L’austérité et la commercialisation fragilisent nos systèmes de santé. Des remèdes existent !

Carte blanche de la Plateforme d’action Santé et Solidarité (PASS), dont le CBCS est membre.


Le 7 avril est la journée mondiale de la santé. Cette année, la crise sanitaire liée au coronavirus est l’occasion, pour la Plateforme d’action Santé et Solidarité, de mettre en lumière les problèmes structurels vécus par les professionnels de la santé et les patients, et de poser cette question politique : quel système de santé voulons-nous pour demain ?

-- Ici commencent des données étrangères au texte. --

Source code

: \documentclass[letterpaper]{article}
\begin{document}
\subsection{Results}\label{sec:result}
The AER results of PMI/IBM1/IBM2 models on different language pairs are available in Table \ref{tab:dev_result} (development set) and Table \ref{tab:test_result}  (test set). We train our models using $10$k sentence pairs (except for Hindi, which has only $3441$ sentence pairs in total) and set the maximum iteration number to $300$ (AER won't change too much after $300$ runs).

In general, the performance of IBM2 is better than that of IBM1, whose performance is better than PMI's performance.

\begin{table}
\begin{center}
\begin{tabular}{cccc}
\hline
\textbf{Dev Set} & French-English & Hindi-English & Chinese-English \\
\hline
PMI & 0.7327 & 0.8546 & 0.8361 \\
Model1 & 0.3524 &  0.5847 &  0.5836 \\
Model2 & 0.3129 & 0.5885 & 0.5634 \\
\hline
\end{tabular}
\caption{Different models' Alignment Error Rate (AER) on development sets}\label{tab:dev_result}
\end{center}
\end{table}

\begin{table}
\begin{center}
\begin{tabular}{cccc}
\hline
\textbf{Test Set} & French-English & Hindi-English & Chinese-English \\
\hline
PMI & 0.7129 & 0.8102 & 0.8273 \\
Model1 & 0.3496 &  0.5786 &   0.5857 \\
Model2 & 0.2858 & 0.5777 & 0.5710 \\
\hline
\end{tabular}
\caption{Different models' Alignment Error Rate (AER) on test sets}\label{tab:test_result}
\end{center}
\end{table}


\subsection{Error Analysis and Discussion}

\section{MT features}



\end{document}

Pour répondre à cette question, il faut commencer par porter un regard sur le système dont nous avons hérité globalement en Belgique et en Europe. Notre modèle de santé fondé sur « l’État social », basé sur la solidarité et financé par les cotisations sociales, a évolué vers un modèle laissant de plus en plus de place aux logiques de commercialisation, de privatisation et de gestion managériale.

Comment en est-on arrivé là ? Les coupes budgétaires appliquées au secteur de la santé et du bien-être ont pris un tournant particulièrement sévère ces dernières années. Les gouvernements successifs ont décidé d’abaisser la norme de croissance annuelle à ne pas dépasser pour les dépenses de soins de santé de 4,5% sous le gouvernement Verhofstadt, à 3% sous le gouvernement Di Rupo, puis 1,5% sous le gouvernement Michel. Si on additionne à cela les économies nettes réalisées en parallèle, on obtient une réduction budgétaire de 3 milliards d’euros dans les soins de santé en 5 ans.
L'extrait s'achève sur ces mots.